El conflicto que enfrentaba a Danek y Miguel con Bertrand alcanzó su mayor intensidad el día en que apareció el Padre Ignacio. Sentado en un banco, bebía agua de una botella y echaba atrás la cabeza dejando así al descubierto el rítmico movimiento de su nuez. Por debajo de su «pantera» colgaba su sotana deshilachada. Llevaba atada al cuello una cajita en la que guardaba las Sagradas Hostias. Todos conocían a este heroico jesuita. Y su presencia entre ellos lo cambiaba todo. La tensión que pesaba sobre estos hombres —como en el interior de un submarino perdido— se suavizaba. Por un momento todo parecía de nuevo en orden. La guerra volvía a adquirir su carácter verdadero con la visita del limosnero. Foca reconoció al Padre Ignacio; sabía cómo se llamaba de verdad. Recordaba este rostro tan delgado y sombrío de ojos negros y labios finos. Le parecía ver esta misma boca expresando una gran satisfacción ante la exactitud matemática cuando el Padre, apartándose de la pizarra donde había escrito sus fórmulas, abarcaba toda la clase con una mirada triunfal. Ahora los labios del Padre Ignacio estaban lívidos; y su rostro, hondamente marcado por el cansancio. La grasa y el polvo le manchaban la nariz y las mejillas. Los muchachos se acercaban a él por turno, se quitaban el casco y se arrodillaban para confesarse. Bertrand se mantenía a distancia, mirándolo con ojos inmóviles, ávidos, como si quisiera grabarse para siempre en la mente la imagen del sacerdote. De pronto, se ofreció a relevar a sus compañeros que estaban de guardia para que pudieran confesarse. Foca vio alejarse a Bertrand precipitadamente por la escalera llevando su carabina de cualquier modo, casi arrastrándola. A Foca le dio pena esta marcha solitaria de Bertrand, que era como una angustiosa llamada. No, no podía dejarlo solo.

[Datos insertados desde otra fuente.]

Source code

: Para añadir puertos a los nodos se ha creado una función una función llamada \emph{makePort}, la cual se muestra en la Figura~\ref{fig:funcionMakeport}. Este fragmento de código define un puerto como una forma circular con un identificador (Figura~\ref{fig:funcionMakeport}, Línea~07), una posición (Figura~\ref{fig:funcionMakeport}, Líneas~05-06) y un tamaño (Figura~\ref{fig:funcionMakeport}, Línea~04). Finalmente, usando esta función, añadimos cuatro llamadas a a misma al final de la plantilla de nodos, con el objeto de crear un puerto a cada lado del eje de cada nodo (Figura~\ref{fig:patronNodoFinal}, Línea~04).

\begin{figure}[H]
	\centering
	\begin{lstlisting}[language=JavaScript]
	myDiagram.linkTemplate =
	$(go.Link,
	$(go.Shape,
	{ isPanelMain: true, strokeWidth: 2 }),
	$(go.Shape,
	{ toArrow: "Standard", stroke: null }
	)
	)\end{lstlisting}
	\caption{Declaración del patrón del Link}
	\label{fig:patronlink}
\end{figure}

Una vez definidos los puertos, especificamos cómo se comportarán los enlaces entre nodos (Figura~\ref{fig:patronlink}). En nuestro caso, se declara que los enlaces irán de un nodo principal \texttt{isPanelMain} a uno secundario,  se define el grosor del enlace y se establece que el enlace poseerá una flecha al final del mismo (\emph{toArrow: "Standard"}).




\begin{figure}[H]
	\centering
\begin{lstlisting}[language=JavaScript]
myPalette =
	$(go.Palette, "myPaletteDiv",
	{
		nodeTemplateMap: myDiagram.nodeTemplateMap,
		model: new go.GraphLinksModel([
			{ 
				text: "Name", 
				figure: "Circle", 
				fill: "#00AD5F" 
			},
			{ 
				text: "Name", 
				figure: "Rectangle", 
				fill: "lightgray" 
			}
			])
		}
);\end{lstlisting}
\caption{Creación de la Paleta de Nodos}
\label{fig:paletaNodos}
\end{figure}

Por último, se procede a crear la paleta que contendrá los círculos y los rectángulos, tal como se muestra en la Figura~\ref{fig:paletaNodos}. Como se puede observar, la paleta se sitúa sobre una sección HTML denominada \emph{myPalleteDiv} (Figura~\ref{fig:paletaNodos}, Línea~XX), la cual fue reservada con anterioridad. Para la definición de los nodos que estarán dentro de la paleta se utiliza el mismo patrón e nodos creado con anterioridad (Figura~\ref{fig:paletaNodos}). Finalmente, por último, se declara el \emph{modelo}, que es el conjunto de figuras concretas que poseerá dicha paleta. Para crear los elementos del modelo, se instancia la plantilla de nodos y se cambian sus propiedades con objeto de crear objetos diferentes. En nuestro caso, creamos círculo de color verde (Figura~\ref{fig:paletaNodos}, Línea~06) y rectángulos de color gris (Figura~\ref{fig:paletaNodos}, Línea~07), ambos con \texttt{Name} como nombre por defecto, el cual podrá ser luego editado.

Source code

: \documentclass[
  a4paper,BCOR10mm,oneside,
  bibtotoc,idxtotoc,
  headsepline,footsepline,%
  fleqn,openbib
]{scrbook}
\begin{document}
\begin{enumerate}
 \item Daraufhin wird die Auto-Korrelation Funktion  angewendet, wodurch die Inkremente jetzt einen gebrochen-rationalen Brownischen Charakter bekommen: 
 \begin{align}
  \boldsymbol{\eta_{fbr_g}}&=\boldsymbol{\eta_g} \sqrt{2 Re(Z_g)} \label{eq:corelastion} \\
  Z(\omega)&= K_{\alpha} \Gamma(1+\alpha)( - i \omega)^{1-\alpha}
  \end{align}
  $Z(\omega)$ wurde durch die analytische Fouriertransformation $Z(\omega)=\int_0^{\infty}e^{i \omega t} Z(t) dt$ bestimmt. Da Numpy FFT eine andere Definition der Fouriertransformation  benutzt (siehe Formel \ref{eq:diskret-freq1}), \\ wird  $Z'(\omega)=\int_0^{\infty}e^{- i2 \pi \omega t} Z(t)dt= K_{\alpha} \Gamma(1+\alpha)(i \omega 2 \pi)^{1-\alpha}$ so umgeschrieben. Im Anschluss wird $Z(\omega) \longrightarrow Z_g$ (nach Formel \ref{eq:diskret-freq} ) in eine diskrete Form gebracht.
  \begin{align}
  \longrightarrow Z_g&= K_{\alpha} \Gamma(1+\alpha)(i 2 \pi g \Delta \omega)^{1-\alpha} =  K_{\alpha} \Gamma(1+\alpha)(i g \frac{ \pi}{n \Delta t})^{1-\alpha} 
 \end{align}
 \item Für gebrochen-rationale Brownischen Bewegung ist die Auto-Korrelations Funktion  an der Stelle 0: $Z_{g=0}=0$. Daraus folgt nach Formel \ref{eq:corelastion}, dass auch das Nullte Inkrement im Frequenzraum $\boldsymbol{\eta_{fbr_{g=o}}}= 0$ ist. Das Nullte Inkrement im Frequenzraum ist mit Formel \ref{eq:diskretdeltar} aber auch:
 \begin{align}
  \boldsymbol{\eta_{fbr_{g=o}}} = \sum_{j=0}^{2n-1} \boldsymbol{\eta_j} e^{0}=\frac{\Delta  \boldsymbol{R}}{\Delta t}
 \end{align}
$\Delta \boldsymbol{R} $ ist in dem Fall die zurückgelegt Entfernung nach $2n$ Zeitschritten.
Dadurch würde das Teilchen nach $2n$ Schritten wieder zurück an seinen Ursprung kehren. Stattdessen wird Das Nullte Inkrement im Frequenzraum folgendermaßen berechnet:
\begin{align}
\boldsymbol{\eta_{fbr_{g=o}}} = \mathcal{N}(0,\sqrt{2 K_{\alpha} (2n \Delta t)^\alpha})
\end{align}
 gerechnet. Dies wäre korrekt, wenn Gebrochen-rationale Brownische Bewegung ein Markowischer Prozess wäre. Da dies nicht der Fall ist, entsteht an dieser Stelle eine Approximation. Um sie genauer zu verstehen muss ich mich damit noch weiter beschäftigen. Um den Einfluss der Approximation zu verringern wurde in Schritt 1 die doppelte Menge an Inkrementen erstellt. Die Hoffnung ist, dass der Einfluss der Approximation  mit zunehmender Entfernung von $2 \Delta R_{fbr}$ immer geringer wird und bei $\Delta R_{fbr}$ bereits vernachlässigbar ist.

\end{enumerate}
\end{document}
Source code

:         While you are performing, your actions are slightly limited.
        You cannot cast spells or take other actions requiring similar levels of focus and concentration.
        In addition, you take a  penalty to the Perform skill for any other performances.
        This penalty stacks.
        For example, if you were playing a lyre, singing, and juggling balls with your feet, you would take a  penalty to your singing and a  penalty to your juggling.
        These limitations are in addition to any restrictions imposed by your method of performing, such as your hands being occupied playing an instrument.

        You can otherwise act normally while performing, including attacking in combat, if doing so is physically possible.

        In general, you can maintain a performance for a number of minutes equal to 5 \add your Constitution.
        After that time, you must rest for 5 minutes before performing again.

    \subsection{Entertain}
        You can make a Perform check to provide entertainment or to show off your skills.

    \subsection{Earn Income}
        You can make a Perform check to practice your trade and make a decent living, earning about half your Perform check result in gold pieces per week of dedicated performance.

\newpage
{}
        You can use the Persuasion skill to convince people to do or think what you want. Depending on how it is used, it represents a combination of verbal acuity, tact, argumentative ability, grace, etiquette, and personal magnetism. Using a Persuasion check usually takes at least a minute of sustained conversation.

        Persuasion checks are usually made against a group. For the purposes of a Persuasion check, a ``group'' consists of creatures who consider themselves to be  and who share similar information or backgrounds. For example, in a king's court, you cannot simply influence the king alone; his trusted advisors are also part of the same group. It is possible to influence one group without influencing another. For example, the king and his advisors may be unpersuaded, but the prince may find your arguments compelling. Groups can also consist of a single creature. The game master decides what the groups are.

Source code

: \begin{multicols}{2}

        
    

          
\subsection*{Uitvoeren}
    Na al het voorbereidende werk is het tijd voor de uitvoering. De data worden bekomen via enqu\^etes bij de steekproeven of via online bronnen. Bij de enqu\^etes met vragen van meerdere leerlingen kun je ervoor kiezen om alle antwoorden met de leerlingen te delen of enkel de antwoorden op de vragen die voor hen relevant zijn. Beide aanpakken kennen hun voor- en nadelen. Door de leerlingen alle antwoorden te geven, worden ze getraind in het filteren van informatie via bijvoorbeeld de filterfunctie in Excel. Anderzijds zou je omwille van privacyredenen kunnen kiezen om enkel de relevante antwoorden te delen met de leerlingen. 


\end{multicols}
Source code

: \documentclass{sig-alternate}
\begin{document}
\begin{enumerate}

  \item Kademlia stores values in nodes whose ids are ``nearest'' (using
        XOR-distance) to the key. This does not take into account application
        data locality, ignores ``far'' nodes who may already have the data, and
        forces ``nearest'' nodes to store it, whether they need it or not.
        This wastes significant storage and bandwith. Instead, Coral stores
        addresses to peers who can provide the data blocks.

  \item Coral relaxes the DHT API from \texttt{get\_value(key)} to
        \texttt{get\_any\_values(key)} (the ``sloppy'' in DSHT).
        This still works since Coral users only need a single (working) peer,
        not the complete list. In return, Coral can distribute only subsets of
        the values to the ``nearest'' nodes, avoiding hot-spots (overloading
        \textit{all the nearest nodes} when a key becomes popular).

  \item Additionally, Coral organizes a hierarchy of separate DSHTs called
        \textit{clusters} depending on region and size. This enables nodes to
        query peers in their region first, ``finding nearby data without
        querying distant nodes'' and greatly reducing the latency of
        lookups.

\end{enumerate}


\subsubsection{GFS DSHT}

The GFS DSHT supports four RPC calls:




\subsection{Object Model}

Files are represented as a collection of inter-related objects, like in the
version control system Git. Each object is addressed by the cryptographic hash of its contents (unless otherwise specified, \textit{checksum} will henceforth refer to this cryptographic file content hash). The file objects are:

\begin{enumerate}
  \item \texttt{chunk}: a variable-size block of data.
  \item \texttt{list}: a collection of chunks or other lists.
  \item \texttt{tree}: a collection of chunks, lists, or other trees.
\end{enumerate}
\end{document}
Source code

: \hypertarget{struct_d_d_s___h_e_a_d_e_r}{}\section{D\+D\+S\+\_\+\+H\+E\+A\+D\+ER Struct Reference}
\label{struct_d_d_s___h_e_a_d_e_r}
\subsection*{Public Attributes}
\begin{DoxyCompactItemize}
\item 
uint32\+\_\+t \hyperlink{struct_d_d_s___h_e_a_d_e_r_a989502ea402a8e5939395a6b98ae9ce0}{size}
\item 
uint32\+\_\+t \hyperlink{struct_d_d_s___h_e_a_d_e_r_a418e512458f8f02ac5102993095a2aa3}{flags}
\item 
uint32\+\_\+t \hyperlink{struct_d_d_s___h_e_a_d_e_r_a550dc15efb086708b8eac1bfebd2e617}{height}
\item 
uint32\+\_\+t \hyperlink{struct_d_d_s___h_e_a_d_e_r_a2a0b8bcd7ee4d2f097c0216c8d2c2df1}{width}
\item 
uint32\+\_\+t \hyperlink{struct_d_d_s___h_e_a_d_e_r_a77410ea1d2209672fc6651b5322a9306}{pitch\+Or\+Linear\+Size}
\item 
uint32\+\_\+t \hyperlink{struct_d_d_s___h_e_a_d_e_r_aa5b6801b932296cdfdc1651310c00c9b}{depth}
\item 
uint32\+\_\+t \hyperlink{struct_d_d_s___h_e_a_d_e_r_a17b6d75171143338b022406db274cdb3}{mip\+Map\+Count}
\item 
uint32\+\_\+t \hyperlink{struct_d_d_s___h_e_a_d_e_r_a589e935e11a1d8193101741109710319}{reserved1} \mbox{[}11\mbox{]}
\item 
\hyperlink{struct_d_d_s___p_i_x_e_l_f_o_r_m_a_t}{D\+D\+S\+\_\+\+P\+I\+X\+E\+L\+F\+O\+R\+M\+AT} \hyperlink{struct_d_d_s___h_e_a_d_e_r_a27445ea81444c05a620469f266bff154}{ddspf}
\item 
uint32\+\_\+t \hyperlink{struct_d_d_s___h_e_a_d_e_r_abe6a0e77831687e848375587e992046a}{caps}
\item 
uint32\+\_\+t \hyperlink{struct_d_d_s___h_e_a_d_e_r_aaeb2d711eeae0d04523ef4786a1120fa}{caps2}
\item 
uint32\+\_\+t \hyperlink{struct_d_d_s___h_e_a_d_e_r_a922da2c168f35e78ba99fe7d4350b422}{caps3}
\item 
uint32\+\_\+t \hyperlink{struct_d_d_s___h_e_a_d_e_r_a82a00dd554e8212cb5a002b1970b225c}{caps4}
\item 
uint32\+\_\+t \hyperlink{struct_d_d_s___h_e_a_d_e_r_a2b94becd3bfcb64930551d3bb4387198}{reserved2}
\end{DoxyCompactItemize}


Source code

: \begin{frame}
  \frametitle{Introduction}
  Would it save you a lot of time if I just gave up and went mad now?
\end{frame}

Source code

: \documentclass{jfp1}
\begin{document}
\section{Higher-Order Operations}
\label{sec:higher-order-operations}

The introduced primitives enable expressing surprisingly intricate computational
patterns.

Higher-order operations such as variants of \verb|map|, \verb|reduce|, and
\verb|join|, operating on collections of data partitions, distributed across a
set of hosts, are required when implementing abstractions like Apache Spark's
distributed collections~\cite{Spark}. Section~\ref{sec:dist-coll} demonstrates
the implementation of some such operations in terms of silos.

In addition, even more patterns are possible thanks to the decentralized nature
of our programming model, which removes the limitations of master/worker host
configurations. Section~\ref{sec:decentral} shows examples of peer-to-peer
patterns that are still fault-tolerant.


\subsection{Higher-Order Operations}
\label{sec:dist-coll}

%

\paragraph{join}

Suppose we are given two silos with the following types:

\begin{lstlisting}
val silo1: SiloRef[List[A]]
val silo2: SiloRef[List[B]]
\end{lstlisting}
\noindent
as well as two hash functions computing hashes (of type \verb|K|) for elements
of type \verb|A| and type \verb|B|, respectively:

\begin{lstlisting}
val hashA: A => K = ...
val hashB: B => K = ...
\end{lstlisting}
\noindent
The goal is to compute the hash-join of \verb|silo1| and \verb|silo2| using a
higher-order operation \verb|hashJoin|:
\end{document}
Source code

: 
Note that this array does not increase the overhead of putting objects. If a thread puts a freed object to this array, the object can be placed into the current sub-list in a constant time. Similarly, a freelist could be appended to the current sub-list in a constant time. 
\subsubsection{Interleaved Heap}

Fue tras él y lo alcanzó en la escalera del último piso. Los escombros chirriaban bajo las suelas de Foca. Bertrand se volvió. De su rostro se borró la expresión crispada y se detuvo. Sonrió con toda amabilidad; le temblaba la boca como si acabase de llorar.
Se tendieron juntos en el suelo para observar por los boquetes del muro las posiciones enemigas en las ruinas del ghetto. El estruendo del combate vibraba con desiguales oleadas en los muros de la casa, se amplificaba primero y luego volvía a disminuir. Bertrand apoyó la cabeza en la mano que sostenía la carabina.
—¿Sabes quién es?
—Sí. Me lo encontré durante la ocupación.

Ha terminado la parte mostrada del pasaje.